··· DATASET CONTENT ···

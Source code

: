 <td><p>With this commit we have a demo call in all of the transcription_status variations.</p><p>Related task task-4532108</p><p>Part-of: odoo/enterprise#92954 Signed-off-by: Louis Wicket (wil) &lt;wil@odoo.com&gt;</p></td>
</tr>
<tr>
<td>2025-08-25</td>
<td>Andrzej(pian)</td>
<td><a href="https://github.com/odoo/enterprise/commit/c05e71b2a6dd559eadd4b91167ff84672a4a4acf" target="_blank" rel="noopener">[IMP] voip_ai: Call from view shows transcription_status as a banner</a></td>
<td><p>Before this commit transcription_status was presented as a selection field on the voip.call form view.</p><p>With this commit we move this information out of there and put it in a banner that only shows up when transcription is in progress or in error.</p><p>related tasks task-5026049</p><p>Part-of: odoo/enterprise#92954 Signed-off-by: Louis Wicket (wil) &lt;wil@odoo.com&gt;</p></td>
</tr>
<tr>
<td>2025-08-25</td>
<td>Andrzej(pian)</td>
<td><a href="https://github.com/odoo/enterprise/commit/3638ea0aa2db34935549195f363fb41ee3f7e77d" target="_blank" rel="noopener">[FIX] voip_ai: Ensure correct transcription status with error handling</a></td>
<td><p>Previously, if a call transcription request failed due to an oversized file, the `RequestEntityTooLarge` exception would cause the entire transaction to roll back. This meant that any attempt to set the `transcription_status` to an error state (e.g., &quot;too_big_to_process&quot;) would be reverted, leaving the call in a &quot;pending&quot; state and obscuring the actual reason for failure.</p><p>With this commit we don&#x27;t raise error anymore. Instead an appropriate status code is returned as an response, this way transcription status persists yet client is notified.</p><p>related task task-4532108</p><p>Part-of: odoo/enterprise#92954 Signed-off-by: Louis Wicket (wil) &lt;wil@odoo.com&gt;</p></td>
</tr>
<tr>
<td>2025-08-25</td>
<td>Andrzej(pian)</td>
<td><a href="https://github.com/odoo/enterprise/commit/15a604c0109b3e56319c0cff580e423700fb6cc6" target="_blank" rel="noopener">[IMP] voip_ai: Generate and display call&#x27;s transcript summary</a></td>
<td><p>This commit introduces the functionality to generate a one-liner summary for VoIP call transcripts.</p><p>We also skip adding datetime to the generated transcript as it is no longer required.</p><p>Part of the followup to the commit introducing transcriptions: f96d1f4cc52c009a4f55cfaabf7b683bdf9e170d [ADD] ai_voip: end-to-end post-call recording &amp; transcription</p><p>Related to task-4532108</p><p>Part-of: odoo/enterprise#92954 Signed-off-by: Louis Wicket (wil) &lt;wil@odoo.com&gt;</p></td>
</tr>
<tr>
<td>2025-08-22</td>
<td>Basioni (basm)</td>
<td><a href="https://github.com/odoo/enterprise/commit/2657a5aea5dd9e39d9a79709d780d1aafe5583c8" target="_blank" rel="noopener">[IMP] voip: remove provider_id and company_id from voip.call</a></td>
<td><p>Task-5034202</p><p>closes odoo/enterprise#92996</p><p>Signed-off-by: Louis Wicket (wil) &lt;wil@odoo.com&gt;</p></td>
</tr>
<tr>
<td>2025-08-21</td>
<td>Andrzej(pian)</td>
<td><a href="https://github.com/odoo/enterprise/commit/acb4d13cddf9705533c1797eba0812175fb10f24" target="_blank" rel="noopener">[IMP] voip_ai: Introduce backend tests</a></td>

···

• EXERCISE PROMPT:
Please work out how many lines above contain the string "code", and reply with that number alone.

• WRITTEN ANSWER:
2